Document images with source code
* * * * * * *
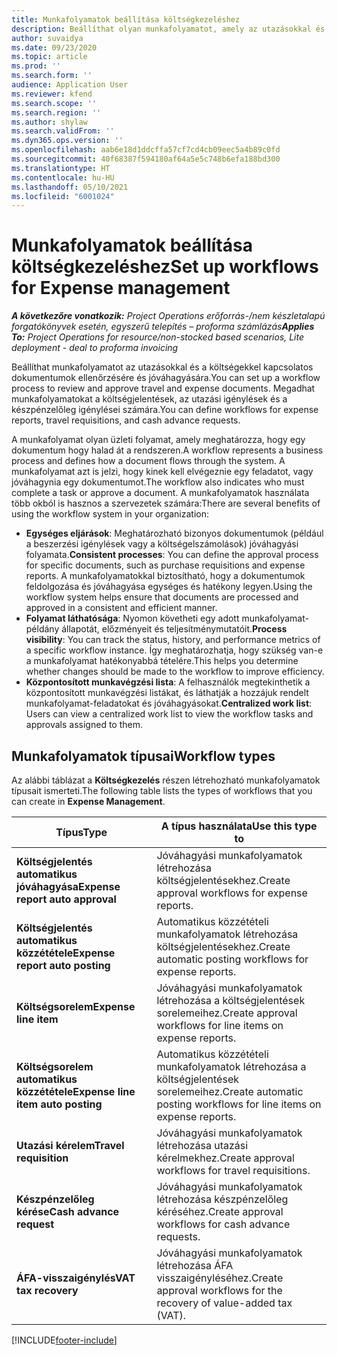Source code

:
 ```yaml
---
title: Munkafolyamatok beállítása költségkezeléshez
description: Beállíthat olyan munkafolyamatot, amely az utazásokkal és a költségekkel kapcsolatos dokumentumok ellenőrzésére és jóváhagyására szolgál.
author: suvaidya
ms.date: 09/23/2020
ms.topic: article
ms.prod: ''
ms.search.form: ''
audience: Application User
ms.reviewer: kfend
ms.search.scope: ''
ms.search.region: ''
ms.author: shylaw
ms.search.validFrom: ''
ms.dyn365.ops.version: ''
ms.openlocfilehash: aab6e18d1ddcffa57cf7cd4cb09eec5a4b89c0fd
ms.sourcegitcommit: 40f68387f594180af64a5e5c748b6efa188bd300
ms.translationtype: HT
ms.contentlocale: hu-HU
ms.lasthandoff: 05/10/2021
ms.locfileid: "6001024"
---
```

# <a name="set-up-workflows-for-expense-management"></a><span data-ttu-id="9c868-103">Munkafolyamatok beállítása költségkezeléshez</span><span class="sxs-lookup"><span data-stu-id="9c868-103">Set up workflows for Expense management</span></span>

<span data-ttu-id="9c868-104">_**A következőre vonatkozik:** Project Operations erőforrás-/nem készletalapú forgatókönyvek esetén, egyszerű telepítés – proforma számlázás_</span><span class="sxs-lookup"><span data-stu-id="9c868-104">_**Applies To:** Project Operations for resource/non-stocked based scenarios, Lite deployment - deal to proforma invoicing_</span></span>

<span data-ttu-id="9c868-105">Beállíthat munkafolyamatot az utazásokkal és a költségekkel kapcsolatos dokumentumok ellenőrzésére és jóváhagyására.</span><span class="sxs-lookup"><span data-stu-id="9c868-105">You can set up a workflow process to review and approve travel and expense documents.</span></span> <span data-ttu-id="9c868-106">Megadhat munkafolyamatokat a költségjelentések, az utazási igénylések és a készpénzelőleg igénylései számára.</span><span class="sxs-lookup"><span data-stu-id="9c868-106">You can define workflows for expense reports, travel requisitions, and cash advance requests.</span></span>

<span data-ttu-id="9c868-107">A munkafolyamat olyan üzleti folyamat, amely meghatározza, hogy egy dokumentum hogy halad át a rendszeren.</span><span class="sxs-lookup"><span data-stu-id="9c868-107">A workflow represents a business process and defines how a document flows through the system.</span></span> <span data-ttu-id="9c868-108">A munkafolyamat azt is jelzi, hogy kinek kell elvégeznie egy feladatot, vagy jóváhagynia egy dokumentumot.</span><span class="sxs-lookup"><span data-stu-id="9c868-108">The workflow also indicates who must complete a task or approve a document.</span></span> <span data-ttu-id="9c868-109">A munkafolyamatok használata több okból is hasznos a szervezetek számára:</span><span class="sxs-lookup"><span data-stu-id="9c868-109">There are several benefits of using the workflow system in your organization:</span></span>

- <span data-ttu-id="9c868-110">**Egységes eljárások**: Meghatározható bizonyos dokumentumok (például a beszerzési igénylések vagy a költségelszámolások) jóváhagyási folyamata.</span><span class="sxs-lookup"><span data-stu-id="9c868-110">**Consistent processes**: You can define the approval process for specific documents, such as purchase requisitions and expense reports.</span></span> <span data-ttu-id="9c868-111">A munkafolyamatokkal biztosítható, hogy a dokumentumok feldolgozása és jóváhagyása egységes és hatékony legyen.</span><span class="sxs-lookup"><span data-stu-id="9c868-111">Using the workflow system helps ensure that documents are processed and approved in a consistent and efficient manner.</span></span>
- <span data-ttu-id="9c868-112">**Folyamat láthatósága**: Nyomon követheti egy adott munkafolyamat-példány állapotát, előzményeit és teljesítménymutatóit.</span><span class="sxs-lookup"><span data-stu-id="9c868-112">**Process visibility**: You can track the status, history, and performance metrics of a specific workflow instance.</span></span> <span data-ttu-id="9c868-113">Így meghatározhatja, hogy szükség van-e a munkafolyamat hatékonyabbá tételére.</span><span class="sxs-lookup"><span data-stu-id="9c868-113">This helps you determine whether changes should be made to the workflow to improve efficiency.</span></span>
- <span data-ttu-id="9c868-114">**Központosított munkavégzési lista**: A felhasználók megtekinthetik a központosított munkavégzési listákat, és láthatják a hozzájuk rendelt munkafolyamat-feladatokat és jóváhagyásokat.</span><span class="sxs-lookup"><span data-stu-id="9c868-114">**Centralized work list**: Users can view a centralized work list to view the workflow tasks and approvals assigned to them.</span></span> 

## <a name="workflow-types"></a><span data-ttu-id="9c868-115">Munkafolyamatok típusai</span><span class="sxs-lookup"><span data-stu-id="9c868-115">Workflow types</span></span>

<span data-ttu-id="9c868-116">Az alábbi táblázat a **Költségkezelés** részen létrehozható munkafolyamatok típusait ismerteti.</span><span class="sxs-lookup"><span data-stu-id="9c868-116">The following table lists the types of workflows that you can create in **Expense Management**.</span></span>


|              <span data-ttu-id="9c868-117"><strong>Típus</strong></span><span class="sxs-lookup"><span data-stu-id="9c868-117"><strong>Type</strong></span></span>              |                   <span data-ttu-id="9c868-118"><strong>A típus használata</strong></span><span class="sxs-lookup"><span data-stu-id="9c868-118"><strong>Use this type to</strong></span></span>                   |
|-------------------------------------------------|-----------------------------------------------------------------------|
|   <span data-ttu-id="9c868-119"><strong>Költségjelentés automatikus jóváhagyása</strong></span><span class="sxs-lookup"><span data-stu-id="9c868-119"><strong>Expense report auto approval</strong></span></span> |            <span data-ttu-id="9c868-120">Jóváhagyási munkafolyamatok létrehozása költségjelentésekhez.</span><span class="sxs-lookup"><span data-stu-id="9c868-120">Create approval workflows for expense reports.</span></span>             |
|  <span data-ttu-id="9c868-121"><strong>Költségjelentés automatikus közzététele</strong></span><span class="sxs-lookup"><span data-stu-id="9c868-121"><strong>Expense report auto posting</strong></span></span>   |        <span data-ttu-id="9c868-122">Automatikus közzétételi munkafolyamatok létrehozása költségjelentésekhez.</span><span class="sxs-lookup"><span data-stu-id="9c868-122">Create automatic posting workflows for expense reports.</span></span>        |
|       <span data-ttu-id="9c868-123"><strong>Költségsorelem</strong></span><span class="sxs-lookup"><span data-stu-id="9c868-123"><strong>Expense line item</strong></span></span>        |     <span data-ttu-id="9c868-124">Jóváhagyási munkafolyamatok létrehozása a költségjelentések sorelemeihez.</span><span class="sxs-lookup"><span data-stu-id="9c868-124">Create approval workflows for line items on expense reports.</span></span>      |
| <span data-ttu-id="9c868-125"><strong>Költségsorelem automatikus közzététele</strong></span><span class="sxs-lookup"><span data-stu-id="9c868-125"><strong>Expense line item auto posting</strong></span></span> | <span data-ttu-id="9c868-126">Automatikus közzétételi munkafolyamatok létrehozása a költségjelentések sorelemeihez.</span><span class="sxs-lookup"><span data-stu-id="9c868-126">Create automatic posting workflows for line items on expense reports.</span></span> |
|       <span data-ttu-id="9c868-127"><strong>Utazási kérelem</strong></span><span class="sxs-lookup"><span data-stu-id="9c868-127"><strong>Travel requisition</strong></span></span>       |          <span data-ttu-id="9c868-128">Jóváhagyási munkafolyamatok létrehozása utazási kérelmekhez.</span><span class="sxs-lookup"><span data-stu-id="9c868-128">Create approval workflows for travel requisitions.</span></span>           |
|      <span data-ttu-id="9c868-129"><strong>Készpénzelőleg kérése</strong></span><span class="sxs-lookup"><span data-stu-id="9c868-129"><strong>Cash advance request</strong></span></span>      |         <span data-ttu-id="9c868-130">Jóváhagyási munkafolyamatok létrehozása készpénzelőleg kéréséhez.</span><span class="sxs-lookup"><span data-stu-id="9c868-130">Create approval workflows for cash advance requests.</span></span>          |
|        <span data-ttu-id="9c868-131"><strong>ÁFA-visszaigénylés</strong></span><span class="sxs-lookup"><span data-stu-id="9c868-131"><strong>VAT tax recovery</strong></span></span>        | <span data-ttu-id="9c868-132">Jóváhagyási munkafolyamatok létrehozása ÁFA visszaigényléséhez.</span><span class="sxs-lookup"><span data-stu-id="9c868-132">Create approval workflows for the recovery of value-added tax (VAT).</span></span>  |


[!INCLUDE[footer-include](../includes/footer-banner.md)]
* * * * * * *
[Task description] Copy out every line from the records that has the word "dokumentumok".

[Reply]
description: Beállíthat olyan munkafolyamatot, amely az utazásokkal és a költségekkel kapcsolatos dokumentumok ellenőrzésére és jóváhagyására szolgál.
<span data-ttu-id="9c868-105">Beállíthat munkafolyamatot az utazásokkal és a költségekkel kapcsolatos dokumentumok ellenőrzésére és jóváhagyására.</span><span class="sxs-lookup"><span data-stu-id="9c868-105">You can set up a workflow process to review and approve travel and expense documents.</span></span> <span data-ttu-id="9c868-106">Megadhat munkafolyamatokat a költségjelentések, az utazási igénylések és a készpénzelőleg igénylései számára.</span><span class="sxs-lookup"><span data-stu-id="9c868-106">You can define workflows for expense reports, travel requisitions, and cash advance requests.</span></span>
- <span data-ttu-id="9c868-110">**Egységes eljárások**: Meghatározható bizonyos dokumentumok (például a beszerzési igénylések vagy a költségelszámolások) jóváhagyási folyamata.</span><span class="sxs-lookup"><span data-stu-id="9c868-110">**Consistent processes**: You can define the approval process for specific documents, such as purchase requisitions and expense reports.</span></span> <span data-ttu-id="9c868-111">A munkafolyamatokkal biztosítható, hogy a dokumentumok feldolgozása és jóváhagyása egységes és hatékony legyen.</span><span class="sxs-lookup"><span data-stu-id="9c868-111">Using the workflow system helps ensure that documents are processed and approved in a consistent and efficient manner.</span></span>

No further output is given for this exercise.